NVDA is extremely efficient with its staffing relative to its revenue and profit, with an exceptional $1.3m in revenue per employee, and $420k in profit per head, it’s unlikely that the firm would need to consider significant layoffs in order to maintain profitability.

The final theme of advice for firms from the Great Recession was to consider CAPEX investment while the opportunity cost of capital is lower during a recession.

We can’t predict ahead of time if a firm will or won’t invest during a downturn, but given how NVDA is well resourced and prepared to ride out a significant recession, there appears to be no reason for the firm not to consider investing in CAPEX to improve efficiency or output.

Closing Remarks

I have not created any kind of pricing mechanism for firms based on their recession readiness score, however I can provide a buy, hold or sell recommendation for a firm on how it might appeal to investors as a safe investment ahead of a recessionary environment.
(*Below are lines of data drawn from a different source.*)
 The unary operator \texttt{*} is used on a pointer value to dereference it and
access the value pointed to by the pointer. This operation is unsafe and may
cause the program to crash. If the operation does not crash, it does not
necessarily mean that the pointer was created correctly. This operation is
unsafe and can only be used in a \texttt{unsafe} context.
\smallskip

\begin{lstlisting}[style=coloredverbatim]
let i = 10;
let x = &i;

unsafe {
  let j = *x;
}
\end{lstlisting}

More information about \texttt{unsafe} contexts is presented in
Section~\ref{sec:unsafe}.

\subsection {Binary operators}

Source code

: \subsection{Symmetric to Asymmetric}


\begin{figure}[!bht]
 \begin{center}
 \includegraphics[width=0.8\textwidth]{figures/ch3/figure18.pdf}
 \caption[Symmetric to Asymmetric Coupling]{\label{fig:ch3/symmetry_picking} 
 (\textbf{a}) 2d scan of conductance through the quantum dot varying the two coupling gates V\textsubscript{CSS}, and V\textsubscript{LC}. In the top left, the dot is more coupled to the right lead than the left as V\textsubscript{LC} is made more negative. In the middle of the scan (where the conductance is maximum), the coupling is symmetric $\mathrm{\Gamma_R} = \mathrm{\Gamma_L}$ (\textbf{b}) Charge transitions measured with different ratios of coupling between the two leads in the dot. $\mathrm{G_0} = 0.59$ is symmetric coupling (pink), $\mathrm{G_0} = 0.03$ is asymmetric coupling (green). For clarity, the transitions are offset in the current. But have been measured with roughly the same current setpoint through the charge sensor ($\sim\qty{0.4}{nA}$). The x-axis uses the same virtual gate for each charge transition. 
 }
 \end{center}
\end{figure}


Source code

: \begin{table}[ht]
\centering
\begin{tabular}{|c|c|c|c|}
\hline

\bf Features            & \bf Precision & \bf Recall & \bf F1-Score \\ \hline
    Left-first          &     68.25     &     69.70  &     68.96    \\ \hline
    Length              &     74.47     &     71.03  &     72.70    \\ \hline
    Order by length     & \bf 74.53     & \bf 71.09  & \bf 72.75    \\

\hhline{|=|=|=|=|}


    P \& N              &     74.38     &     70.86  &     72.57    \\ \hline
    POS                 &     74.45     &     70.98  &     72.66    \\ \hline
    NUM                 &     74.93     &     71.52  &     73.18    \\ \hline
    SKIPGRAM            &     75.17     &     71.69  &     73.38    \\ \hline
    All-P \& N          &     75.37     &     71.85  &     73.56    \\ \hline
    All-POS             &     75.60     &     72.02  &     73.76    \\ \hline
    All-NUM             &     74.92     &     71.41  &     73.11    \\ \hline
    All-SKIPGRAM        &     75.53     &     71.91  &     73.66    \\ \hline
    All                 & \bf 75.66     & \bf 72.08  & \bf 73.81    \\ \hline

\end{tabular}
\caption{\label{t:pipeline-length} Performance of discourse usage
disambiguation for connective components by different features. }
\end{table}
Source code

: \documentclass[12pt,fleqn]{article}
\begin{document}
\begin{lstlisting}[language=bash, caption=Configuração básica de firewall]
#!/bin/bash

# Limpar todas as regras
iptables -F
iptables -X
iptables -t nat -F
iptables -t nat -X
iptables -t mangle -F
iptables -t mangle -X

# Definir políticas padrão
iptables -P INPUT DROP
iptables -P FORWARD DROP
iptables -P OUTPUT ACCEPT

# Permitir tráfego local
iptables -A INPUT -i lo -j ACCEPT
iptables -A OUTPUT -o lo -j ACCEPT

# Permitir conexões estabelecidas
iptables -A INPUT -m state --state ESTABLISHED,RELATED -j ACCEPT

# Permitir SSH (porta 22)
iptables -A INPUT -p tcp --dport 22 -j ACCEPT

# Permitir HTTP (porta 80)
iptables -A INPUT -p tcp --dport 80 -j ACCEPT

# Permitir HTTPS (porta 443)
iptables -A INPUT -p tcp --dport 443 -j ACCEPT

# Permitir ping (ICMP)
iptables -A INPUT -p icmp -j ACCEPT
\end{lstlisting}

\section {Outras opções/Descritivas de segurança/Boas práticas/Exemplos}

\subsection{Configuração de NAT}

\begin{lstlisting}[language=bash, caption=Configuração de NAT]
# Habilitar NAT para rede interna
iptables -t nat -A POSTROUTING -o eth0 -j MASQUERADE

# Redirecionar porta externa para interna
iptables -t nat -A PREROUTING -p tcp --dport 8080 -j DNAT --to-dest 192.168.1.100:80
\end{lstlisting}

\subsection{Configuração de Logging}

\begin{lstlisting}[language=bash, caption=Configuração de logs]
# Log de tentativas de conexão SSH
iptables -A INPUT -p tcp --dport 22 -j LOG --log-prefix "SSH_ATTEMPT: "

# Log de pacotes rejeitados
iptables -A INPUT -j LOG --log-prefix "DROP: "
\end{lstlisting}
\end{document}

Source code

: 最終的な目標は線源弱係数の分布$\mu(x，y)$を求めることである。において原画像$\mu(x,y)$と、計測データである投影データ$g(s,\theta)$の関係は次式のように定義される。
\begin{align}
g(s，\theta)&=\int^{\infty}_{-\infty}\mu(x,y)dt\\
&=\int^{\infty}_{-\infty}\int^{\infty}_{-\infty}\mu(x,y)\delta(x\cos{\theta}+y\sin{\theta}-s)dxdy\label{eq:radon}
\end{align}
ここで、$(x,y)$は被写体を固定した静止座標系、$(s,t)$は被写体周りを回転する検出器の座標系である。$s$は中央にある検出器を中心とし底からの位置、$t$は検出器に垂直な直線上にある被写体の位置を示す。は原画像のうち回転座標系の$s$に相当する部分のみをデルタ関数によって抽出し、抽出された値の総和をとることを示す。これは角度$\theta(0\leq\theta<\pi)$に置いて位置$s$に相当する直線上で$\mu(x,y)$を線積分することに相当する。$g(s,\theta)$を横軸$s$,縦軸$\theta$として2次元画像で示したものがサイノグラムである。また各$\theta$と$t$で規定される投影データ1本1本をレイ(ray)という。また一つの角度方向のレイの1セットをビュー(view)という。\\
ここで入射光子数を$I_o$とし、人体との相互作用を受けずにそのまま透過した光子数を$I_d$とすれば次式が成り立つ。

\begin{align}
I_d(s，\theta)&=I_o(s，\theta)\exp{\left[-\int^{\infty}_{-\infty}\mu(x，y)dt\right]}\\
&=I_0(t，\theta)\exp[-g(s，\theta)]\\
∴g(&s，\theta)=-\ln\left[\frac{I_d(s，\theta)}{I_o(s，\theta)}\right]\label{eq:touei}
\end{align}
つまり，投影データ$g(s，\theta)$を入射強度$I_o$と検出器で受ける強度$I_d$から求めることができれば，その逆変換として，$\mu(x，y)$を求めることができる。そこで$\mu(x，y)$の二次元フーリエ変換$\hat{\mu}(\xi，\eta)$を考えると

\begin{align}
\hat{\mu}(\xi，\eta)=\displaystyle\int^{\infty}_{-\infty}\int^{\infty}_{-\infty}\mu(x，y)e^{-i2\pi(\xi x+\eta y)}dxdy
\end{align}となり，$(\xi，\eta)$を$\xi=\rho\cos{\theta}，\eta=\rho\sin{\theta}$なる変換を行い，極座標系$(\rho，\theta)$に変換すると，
NVIDIA earns a Strong Buy recommendation for its preparedness heading into a recession, on both quantitative measures and qualitative narrative. The areas of risk for the firm include a large accounts receivables balance, which exposes the firm to its customer’s financials, along with its level of debt (while the debt is well covered and serviced, it stills presents a non-zero risk).

If you have any questions or would like to see any particular Top 100 US Firms assessed for their recession readiness, please leave a comment and let me know (I always do my best to monitor and respond to genuine comments!).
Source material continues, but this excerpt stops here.